Preclinical support for the therapeutic potential of zolmitriptan as a treatment for cocaine use disorders

Abstract

Serotonin 1B receptor (5-HT1BR) agonists enhance cocaine intake in rats during daily self-administration but attenuate cocaine intake after prolonged abstinence. Here we investigated whether the less selective but clinically available 5-HT1D/1BR agonist, zolmitriptan, produces similar effects. Male and free-cycling female Sprague-Dawley rats were trained to lever press for cocaine (0.75 mg/kg, i.v.) or sucrose (45 mg pellet) reinforcement until performance rates stabilized. Rats then received zolmitriptan (3.0, 5.6, and 10 mg/kg, s.c.) prior to testing for its effects on response and reinforcement rates. Under cocaine testing conditions, rats had access to the training dose for the first hour followed by a lower cocaine dose (0.075 mg/kg, i.v.) for the second hour. Zolmitriptan decreased cocaine intake at both cocaine doses and in both sexes even without a period of abstinence and without altering sucrose intake. A separate group of rats underwent identical training procedures and were tested for effects of the selective 5-HT1B and 5-HT1D receptor antagonists, SB224289 (3.2, 5.6, and 10 mg/kg, s.c.) and BRL15572 (0.3, 1.0, and 3.0 mg/kg, i.p.), respectively, alone or in combination with zolmitriptan (5.6 mg/kg, s.c.) under identical cocaine testing procedures as above.

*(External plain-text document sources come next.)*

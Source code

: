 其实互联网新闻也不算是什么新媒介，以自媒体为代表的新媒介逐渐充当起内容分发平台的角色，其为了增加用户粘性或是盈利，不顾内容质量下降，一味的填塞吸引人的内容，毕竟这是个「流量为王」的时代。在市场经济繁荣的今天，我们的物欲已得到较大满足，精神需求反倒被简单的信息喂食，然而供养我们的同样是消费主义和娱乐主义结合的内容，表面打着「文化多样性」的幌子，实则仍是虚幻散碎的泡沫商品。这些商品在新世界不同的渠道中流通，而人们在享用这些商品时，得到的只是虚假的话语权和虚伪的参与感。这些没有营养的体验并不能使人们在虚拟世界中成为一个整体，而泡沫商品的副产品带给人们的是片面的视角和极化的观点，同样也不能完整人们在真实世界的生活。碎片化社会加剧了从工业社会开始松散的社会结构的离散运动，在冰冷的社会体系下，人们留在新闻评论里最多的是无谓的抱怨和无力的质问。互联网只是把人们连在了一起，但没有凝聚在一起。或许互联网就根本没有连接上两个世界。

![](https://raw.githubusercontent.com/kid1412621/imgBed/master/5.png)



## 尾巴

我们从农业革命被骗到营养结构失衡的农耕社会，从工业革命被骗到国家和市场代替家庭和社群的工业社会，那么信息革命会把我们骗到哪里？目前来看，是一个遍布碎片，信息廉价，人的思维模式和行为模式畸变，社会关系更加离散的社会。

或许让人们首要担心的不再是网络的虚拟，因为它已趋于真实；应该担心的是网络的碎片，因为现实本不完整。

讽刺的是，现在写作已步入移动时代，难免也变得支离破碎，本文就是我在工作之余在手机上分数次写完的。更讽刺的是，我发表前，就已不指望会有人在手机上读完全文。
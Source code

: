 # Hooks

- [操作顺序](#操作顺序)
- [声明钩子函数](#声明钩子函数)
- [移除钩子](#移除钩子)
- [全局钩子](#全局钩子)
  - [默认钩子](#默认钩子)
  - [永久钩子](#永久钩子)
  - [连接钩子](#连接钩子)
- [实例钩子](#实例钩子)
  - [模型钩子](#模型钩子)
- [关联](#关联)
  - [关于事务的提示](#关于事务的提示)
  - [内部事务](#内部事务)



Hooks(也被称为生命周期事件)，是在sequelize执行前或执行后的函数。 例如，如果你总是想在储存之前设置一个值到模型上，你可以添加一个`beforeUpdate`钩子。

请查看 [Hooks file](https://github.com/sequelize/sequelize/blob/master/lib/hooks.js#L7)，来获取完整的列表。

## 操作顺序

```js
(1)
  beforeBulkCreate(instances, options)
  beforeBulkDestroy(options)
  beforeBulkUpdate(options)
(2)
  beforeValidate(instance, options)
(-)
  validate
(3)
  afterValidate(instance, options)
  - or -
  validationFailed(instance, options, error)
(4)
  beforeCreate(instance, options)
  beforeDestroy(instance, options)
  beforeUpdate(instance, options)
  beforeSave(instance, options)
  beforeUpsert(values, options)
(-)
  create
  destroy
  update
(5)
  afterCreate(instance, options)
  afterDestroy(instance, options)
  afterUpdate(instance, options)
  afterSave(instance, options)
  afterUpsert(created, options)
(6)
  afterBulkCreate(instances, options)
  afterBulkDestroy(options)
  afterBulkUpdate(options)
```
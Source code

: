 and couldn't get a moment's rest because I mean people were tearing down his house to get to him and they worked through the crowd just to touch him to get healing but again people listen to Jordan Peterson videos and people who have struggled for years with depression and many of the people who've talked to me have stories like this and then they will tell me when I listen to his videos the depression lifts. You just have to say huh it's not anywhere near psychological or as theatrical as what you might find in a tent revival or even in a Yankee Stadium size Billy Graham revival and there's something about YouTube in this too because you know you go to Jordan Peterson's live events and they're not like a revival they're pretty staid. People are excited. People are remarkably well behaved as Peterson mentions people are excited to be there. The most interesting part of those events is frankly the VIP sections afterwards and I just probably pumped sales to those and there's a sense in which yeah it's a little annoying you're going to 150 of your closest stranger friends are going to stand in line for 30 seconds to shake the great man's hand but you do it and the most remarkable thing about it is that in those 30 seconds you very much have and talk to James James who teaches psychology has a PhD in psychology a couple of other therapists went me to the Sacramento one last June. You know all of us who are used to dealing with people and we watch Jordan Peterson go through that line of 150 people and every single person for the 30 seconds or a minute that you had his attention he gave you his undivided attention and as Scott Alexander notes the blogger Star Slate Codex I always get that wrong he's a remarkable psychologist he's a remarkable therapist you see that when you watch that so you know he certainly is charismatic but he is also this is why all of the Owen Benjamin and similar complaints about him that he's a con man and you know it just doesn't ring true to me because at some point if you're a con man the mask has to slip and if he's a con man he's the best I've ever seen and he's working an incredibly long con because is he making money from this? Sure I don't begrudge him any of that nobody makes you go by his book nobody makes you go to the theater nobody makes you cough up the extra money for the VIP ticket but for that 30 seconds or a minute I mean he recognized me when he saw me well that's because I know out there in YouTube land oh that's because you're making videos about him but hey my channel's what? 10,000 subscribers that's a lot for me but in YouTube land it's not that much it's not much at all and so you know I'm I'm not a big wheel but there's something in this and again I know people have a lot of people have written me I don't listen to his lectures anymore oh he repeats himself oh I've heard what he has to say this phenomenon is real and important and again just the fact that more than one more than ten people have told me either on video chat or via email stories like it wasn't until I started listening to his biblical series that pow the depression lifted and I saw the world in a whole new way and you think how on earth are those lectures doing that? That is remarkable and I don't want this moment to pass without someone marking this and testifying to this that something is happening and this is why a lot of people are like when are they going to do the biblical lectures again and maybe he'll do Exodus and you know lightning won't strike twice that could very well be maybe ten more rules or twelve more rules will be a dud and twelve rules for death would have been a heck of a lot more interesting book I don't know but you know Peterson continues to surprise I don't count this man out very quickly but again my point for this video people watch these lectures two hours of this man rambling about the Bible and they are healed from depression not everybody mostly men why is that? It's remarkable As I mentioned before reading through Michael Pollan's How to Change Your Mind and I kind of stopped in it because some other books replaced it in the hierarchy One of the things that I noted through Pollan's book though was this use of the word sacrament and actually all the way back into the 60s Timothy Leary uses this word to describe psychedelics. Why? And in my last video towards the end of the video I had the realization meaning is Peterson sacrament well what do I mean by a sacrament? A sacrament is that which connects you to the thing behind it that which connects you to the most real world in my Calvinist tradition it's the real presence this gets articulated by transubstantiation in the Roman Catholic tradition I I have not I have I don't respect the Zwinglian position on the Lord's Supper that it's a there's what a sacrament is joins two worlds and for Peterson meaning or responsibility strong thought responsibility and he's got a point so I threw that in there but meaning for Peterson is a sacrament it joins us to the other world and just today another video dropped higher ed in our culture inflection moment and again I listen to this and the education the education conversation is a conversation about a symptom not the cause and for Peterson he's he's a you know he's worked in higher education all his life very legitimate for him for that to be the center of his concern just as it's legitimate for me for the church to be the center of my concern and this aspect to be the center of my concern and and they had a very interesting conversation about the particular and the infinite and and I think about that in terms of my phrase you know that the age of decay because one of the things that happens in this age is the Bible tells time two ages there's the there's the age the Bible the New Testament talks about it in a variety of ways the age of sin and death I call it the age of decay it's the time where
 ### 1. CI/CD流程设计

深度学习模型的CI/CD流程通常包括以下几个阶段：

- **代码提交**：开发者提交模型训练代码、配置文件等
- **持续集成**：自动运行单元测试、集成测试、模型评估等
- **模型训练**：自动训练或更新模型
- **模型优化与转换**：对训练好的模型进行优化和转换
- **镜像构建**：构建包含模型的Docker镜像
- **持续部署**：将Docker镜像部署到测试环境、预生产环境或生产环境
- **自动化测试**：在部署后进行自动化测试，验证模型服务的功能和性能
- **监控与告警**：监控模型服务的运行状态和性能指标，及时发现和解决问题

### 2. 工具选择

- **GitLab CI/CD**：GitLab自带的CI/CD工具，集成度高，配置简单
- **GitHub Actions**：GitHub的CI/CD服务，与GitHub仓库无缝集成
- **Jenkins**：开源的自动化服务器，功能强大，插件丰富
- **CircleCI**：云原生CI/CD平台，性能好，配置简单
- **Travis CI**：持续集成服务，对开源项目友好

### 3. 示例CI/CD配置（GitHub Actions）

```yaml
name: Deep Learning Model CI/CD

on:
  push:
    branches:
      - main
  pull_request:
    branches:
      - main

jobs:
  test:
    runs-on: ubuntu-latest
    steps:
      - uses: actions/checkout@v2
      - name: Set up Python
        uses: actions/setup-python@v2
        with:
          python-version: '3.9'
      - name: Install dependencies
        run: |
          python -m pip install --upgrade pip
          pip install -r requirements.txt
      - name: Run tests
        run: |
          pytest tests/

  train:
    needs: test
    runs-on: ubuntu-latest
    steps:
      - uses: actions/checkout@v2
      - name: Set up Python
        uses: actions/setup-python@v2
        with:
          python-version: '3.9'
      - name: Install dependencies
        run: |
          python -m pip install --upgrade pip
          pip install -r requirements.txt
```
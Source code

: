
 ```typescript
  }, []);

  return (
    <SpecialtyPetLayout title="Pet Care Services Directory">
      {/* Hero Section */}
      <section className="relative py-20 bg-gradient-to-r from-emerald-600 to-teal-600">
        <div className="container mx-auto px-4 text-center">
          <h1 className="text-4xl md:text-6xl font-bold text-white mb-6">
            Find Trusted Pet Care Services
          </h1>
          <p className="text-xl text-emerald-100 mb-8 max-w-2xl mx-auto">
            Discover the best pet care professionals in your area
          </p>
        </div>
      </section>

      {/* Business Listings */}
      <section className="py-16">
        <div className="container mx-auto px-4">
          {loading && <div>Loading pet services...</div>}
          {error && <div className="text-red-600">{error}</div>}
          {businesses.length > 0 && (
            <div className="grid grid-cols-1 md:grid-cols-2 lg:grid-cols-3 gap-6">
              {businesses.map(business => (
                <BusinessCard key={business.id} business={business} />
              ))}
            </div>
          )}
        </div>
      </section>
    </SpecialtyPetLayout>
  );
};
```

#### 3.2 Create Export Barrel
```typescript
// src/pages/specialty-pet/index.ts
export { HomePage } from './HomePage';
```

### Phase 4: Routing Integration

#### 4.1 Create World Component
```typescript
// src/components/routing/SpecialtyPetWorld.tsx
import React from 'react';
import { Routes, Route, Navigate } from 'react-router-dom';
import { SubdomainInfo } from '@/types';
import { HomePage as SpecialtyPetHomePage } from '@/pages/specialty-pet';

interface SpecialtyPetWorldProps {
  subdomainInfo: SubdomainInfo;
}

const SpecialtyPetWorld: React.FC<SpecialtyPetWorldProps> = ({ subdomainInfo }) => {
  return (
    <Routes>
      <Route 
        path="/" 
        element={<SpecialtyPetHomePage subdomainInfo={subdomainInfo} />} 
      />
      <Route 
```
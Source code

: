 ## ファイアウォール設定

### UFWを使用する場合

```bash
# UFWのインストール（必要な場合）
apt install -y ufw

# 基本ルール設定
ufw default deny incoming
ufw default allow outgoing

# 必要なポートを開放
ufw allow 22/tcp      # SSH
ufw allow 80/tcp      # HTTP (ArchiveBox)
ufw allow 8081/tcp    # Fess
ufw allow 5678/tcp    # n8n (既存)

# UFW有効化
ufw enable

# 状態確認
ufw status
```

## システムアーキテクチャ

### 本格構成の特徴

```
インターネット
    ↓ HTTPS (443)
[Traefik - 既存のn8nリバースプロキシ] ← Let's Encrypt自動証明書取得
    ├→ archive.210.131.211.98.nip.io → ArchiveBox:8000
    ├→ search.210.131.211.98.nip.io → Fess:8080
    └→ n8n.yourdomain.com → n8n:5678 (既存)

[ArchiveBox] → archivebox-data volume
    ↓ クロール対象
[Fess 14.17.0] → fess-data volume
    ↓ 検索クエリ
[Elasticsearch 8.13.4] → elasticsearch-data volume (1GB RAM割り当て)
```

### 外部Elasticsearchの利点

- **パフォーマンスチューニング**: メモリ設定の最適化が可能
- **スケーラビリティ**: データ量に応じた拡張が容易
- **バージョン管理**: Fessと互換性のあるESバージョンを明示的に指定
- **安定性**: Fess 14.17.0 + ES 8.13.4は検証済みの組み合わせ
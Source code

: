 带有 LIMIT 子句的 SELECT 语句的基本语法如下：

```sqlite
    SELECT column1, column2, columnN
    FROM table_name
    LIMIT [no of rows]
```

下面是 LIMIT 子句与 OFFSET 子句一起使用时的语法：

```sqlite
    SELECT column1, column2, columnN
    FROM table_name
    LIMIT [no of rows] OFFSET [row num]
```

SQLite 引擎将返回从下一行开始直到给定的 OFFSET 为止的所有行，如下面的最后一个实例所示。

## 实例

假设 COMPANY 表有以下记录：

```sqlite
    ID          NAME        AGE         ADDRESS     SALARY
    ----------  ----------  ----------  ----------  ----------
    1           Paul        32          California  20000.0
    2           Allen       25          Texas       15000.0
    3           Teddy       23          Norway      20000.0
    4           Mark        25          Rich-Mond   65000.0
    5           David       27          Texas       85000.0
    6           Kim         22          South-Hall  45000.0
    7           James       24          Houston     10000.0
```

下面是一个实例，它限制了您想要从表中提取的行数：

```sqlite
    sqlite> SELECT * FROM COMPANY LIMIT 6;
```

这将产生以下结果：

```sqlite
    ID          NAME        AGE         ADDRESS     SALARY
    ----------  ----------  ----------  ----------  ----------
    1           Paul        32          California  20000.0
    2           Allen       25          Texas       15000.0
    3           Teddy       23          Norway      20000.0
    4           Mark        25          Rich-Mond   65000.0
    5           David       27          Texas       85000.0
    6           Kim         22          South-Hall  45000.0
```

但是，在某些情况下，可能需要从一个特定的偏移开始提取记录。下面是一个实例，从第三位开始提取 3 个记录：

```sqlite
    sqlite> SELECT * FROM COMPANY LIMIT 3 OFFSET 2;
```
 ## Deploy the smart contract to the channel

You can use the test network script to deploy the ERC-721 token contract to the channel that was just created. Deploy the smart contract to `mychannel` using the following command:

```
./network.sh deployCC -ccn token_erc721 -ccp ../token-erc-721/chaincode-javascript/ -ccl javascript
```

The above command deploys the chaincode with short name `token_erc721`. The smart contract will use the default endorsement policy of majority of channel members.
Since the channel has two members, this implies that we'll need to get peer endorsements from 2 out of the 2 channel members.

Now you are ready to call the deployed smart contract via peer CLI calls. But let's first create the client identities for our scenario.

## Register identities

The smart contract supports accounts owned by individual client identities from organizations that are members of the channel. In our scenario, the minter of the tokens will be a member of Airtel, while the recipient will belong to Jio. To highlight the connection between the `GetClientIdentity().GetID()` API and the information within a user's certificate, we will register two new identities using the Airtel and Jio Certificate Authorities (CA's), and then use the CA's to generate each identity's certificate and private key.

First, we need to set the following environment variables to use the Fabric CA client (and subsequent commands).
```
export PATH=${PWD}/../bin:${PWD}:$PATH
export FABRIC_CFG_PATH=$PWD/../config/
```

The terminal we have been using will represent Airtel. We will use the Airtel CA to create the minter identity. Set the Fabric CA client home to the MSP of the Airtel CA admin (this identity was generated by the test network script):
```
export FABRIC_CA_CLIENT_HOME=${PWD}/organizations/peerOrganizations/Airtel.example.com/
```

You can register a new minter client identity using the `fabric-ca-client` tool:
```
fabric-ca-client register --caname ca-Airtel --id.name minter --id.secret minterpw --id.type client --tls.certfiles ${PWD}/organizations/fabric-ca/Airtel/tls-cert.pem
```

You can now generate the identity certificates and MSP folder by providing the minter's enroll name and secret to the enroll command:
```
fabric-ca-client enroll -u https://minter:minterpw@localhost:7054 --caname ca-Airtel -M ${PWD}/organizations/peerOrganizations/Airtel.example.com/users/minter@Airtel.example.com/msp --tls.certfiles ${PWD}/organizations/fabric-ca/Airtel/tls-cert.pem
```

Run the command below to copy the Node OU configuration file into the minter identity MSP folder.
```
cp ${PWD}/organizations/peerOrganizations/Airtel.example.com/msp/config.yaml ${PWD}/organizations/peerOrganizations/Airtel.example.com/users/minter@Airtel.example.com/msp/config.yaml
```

The zolmitriptan-induced decrease in cocaine intake was reversed by SB224289 and to a lesser extent by BRL15572, suggesting that the effects of zolmitriptan involve both 5-HT1B and 5-HT1D receptors. Neither zolmitriptan, SB224289, or BRL15572 altered locomotor activity at the doses effective for modulating cocaine intake. These findings suggest that zolmitriptan has potential for repurposing as a treatment for cocaine use disorders.